Tomorrow I’ll probably have some photographs of our Christmas dinner. Any vegans and vegetarians – please avert your eyes. We’ve gone for a traditional Dickensian meal – goose. I did feel a bit guilty about it though as two lovely geese flew low above us on the way to the shop. How did they know?

Almost Empty Nest

28 November 2010 00:02

Duncan just got the keys to his flat yesterday, he’s one of the few first time buyers to be able to get a mortgage at the moment, so we just got one son moved out of Dundee a few months ago and now we’re busy moving Duncan into Dundee. It isn’t my favourite place in the world, it seems so remote and far away from what I think of as civilisation, but it’s as close to St Andrews as any normal person can buy a place nowadays and his drive to work won’t be so long now.

It’s going to be really weird having no ‘children’ in the house, after 24 years my husband and I are going to be on our own again. Tonight we had them all around the dinner table though and they’re going to be with us over Christmas and New Year as usual.

So for the next few days I’m going to be running around furniture shops because despite the fact that our house is overflowing with antique furniture, mainly inherited, he wants his place to be new and modern – what a pain!

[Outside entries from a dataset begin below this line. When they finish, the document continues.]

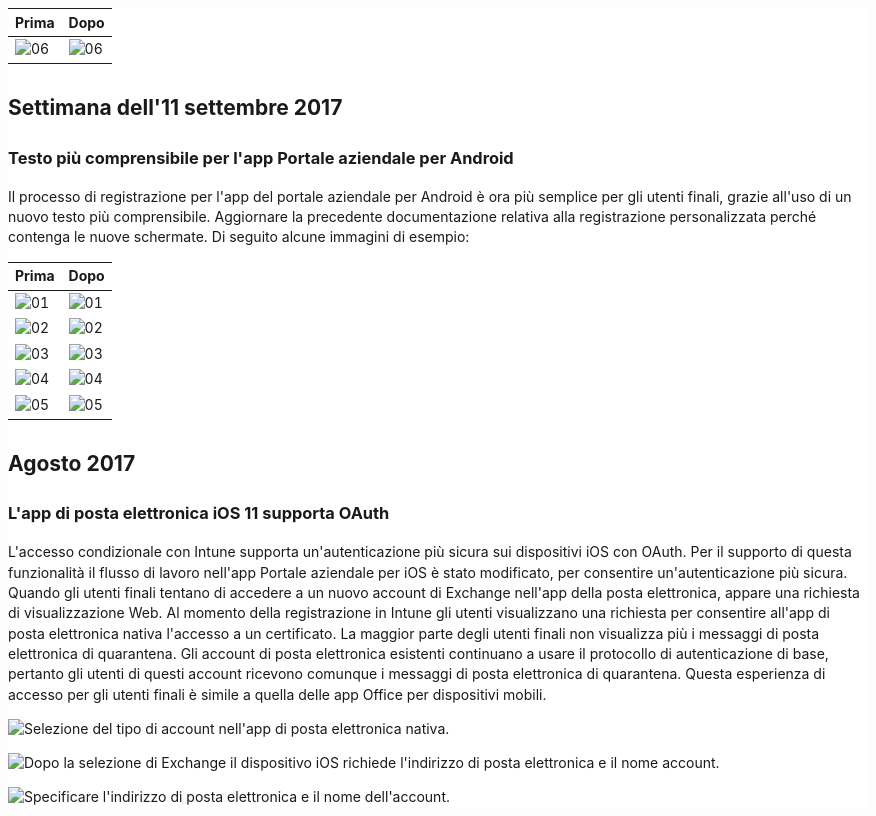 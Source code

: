 |Prima|Dopo|
|---|---|
|![06](./media/android_conditional_access_email_before_1710.png)|![06](./media/android_conditional_access_email_after_1710.png)

## <a name="week-of-september-11-2017"></a>Settimana dell'11 settembre 2017

### <a name="easier-to-understand-phrasing-for-the-company-portal-app-for-android----1396349---"></a>Testo più comprensibile per l'app Portale aziendale per Android   

Il processo di registrazione per l'app del portale aziendale per Android è ora più semplice per gli utenti finali, grazie all'uso di un nuovo testo più comprensibile. Aggiornare la precedente documentazione relativa alla registrazione personalizzata perché contenga le nuove schermate. Di seguito alcune immagini di esempio:

|Prima|Dopo|
|---|---|
|![01](./media/android_cp_enroll_01_before_1709.png)|![01](./media/android_cp_enroll_01_post_1709.png)|
|![02](./media/android_cp_enroll_02_before_1709.png)|![02](./media/android_cp_enroll_02_post_1709.png)|
|![03](./media/android_cp_enroll_03_before_1709.png)|![03](./media/android_cp_enroll_03_post_1709.png)|
|![04](./media/android_cp_enroll_04_before_1709.png)|![04](./media/android_cp_enroll_04_post_1709.png)|
|![05](./media/android_cp_enroll_05_before_1709.png)|![05](./media/android_cp_enroll_05_post_1709.png)|


## <a name="august-2017"></a>Agosto 2017

### <a name="ios-11-mail-app-will-support-oauth----1196951---"></a>L'app di posta elettronica iOS 11 supporta OAuth 

L'accesso condizionale con Intune supporta un'autenticazione più sicura sui dispositivi iOS con OAuth. Per il supporto di questa funzionalità il flusso di lavoro nell'app Portale aziendale per iOS è stato modificato, per consentire un'autenticazione più sicura. Quando gli utenti finali tentano di accedere a un nuovo account di Exchange nell'app della posta elettronica, appare una richiesta di visualizzazione Web. Al momento della registrazione in Intune gli utenti visualizzano una richiesta per consentire all'app di posta elettronica nativa l'accesso a un certificato. La maggior parte degli utenti finali non visualizza più i messaggi di posta elettronica di quarantena. Gli account di posta elettronica esistenti continuano a usare il protocollo di autenticazione di base, pertanto gli utenti di questi account ricevono comunque i messaggi di posta elettronica di quarantena. Questa esperienza di accesso per gli utenti finali è simile a quella delle app Office per dispositivi mobili.

![Selezione del tipo di account nell'app di posta elettronica nativa.](./media/ios-11-ca-email-after-1708-01.png)

![Dopo la selezione di Exchange il dispositivo iOS richiede l'indirizzo di posta elettronica e il nome account.](./media/ios-11-ca-email-after-1708-02.png)

![Specificare l'indirizzo di posta elettronica e il nome dell'account.](./media/ios-11-ca-email-after-1708-03.png)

I just had enough time yesterday to get a quick look at The Guardian G2 section and read this article on Little House on the Prairie and Laura Ingalls Wilder

I watched the tv series as a youngster and although the whole frontier thing really attracted me I seem to remember that I was driven round the bend by the whiney youngest girl. Was her name Amy? As the youngest of 3 girls and with 2 older brothers as well, I was nothing like her at all and she seemed to me to be really spoiled so I don’t think that I ever read any of the books. Did I miss something and are they worth reading as an adult?

Toffee Cake

8 November 2010 23:14

This is the cake which I baked for Gordon’s birthday and it’s based on a Marguerite Patten recipe. It was a nice change from a completely chocolate cake. Although the ingredients specify using castor sugar I usually just use normal white sugar. The brown sugar can be any kind from Demerara to dark soft brown sugar depending on how strong you want the toffee flavour to be.

6 oz brown sugar
5 oz butter or marg.
4 tablespoons milk
2 oz castor sugar
2 eggs
8 oz self-raising flour

Put the brown sugar, 1 oz butter and 4 tablespoons of milk into a heavy based pan and stir until the sugar has dissolved. Then allow the mixture to reach the ‘soft ball’ stage.

Cream the remaining butter and sugar together until it’s soft and light then beat in the warm toffee syrup gradually to stop the mixture from curdling. If it does curdle just add some flour.

Beat in the eggs and then the rest of the flour.

Put the cake mixture into an 8 inch cake tin which has been well greased.

Bake for about 50 minutes in a pre-heated oven at 170 C, Gas mark 3 or 325-350 F. Remove from oven and run a knife around the edge of the cake tin, the cake should come out quite easily. Leave to cool on a wire rack.

This cake tastes lovely on its own but I decided to cover it with my own version of buttercream icing. This is quick and easy, no faffing about with butter and cocoa powder required.

Nutella Topping
Place about 3 heaped tablespoons of Nutella into a glass bowl with a sploosh of milk, about a quarter of a cupful, and microwave for about 30 seconds on medium or until the Nutella mixture has melted. It depends on the strength of your microwave.

Stir the mixture until the milk is well incorporated then add about 4 heaped tablespoons of icing sugar into it. Be sure to sift the icing sugar first otherwise the icing will be lumpy.

Mix well and quickly spread it over the cake and down the sides if wished. It sets fairly fast so I couldn’t get the top of my cake as smooth as I wanted and I ended up taking a rolling pin to a bar of Aero to disguise the top. No disaster. Chocolate on top of chocolate isn’t exactly a problem.

We were half way to Stirling before I realised that I had left the birthday candles behind. So we had to improvise with a tealight. Well, he could still make a wish, which is the main thing.